▶ TASK
Return all lines of the data in which the string "本文为CSDN博主" occurs.

(Document images with source code)

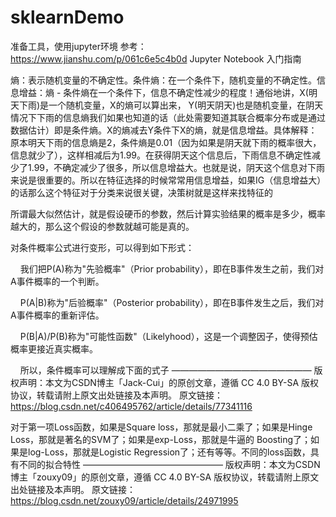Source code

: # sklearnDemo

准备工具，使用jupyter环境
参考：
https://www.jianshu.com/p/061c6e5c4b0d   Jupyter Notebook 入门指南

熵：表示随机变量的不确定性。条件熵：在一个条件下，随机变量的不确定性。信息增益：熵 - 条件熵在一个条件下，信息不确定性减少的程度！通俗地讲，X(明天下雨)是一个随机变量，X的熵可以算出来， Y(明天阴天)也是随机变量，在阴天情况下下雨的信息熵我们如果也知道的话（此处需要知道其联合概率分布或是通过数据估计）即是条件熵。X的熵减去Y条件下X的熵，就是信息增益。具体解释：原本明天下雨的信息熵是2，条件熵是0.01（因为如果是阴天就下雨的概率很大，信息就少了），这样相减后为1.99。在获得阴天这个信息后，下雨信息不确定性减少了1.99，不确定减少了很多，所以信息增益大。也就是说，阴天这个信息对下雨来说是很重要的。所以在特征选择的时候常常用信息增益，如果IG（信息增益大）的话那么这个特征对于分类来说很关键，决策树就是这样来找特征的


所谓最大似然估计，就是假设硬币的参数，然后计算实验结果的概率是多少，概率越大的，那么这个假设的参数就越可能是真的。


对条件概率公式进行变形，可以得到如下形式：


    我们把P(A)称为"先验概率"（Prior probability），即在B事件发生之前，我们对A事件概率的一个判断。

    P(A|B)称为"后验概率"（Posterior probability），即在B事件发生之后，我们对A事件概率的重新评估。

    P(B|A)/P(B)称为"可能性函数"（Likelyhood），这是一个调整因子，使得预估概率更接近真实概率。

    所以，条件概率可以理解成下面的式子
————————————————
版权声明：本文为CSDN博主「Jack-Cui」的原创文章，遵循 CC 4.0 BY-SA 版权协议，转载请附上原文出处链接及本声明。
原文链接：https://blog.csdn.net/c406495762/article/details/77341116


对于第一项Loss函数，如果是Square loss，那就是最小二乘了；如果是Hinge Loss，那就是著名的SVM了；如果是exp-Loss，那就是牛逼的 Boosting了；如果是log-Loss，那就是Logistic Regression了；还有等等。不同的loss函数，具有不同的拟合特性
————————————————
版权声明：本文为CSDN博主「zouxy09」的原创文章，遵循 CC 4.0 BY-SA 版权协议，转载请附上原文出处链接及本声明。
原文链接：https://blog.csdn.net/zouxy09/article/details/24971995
==
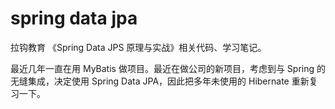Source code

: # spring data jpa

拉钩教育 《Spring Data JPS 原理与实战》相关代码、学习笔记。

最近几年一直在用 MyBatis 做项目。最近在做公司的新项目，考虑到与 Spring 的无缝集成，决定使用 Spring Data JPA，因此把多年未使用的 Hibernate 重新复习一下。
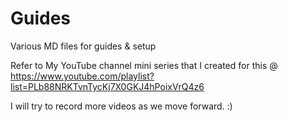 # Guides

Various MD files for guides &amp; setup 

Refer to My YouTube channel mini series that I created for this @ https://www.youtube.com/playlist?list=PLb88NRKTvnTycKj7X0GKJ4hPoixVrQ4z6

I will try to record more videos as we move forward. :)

▶ ANSWER SPACE
版权声明：本文为CSDN博主「Jack-Cui」的原创文章，遵循 CC 4.0 BY-SA 版权协议，转载请附上原文出处链接及本声明。
版权声明：本文为CSDN博主「zouxy09」的原创文章，遵循 CC 4.0 BY-SA 版权协议，转载请附上原文出处链接及本声明。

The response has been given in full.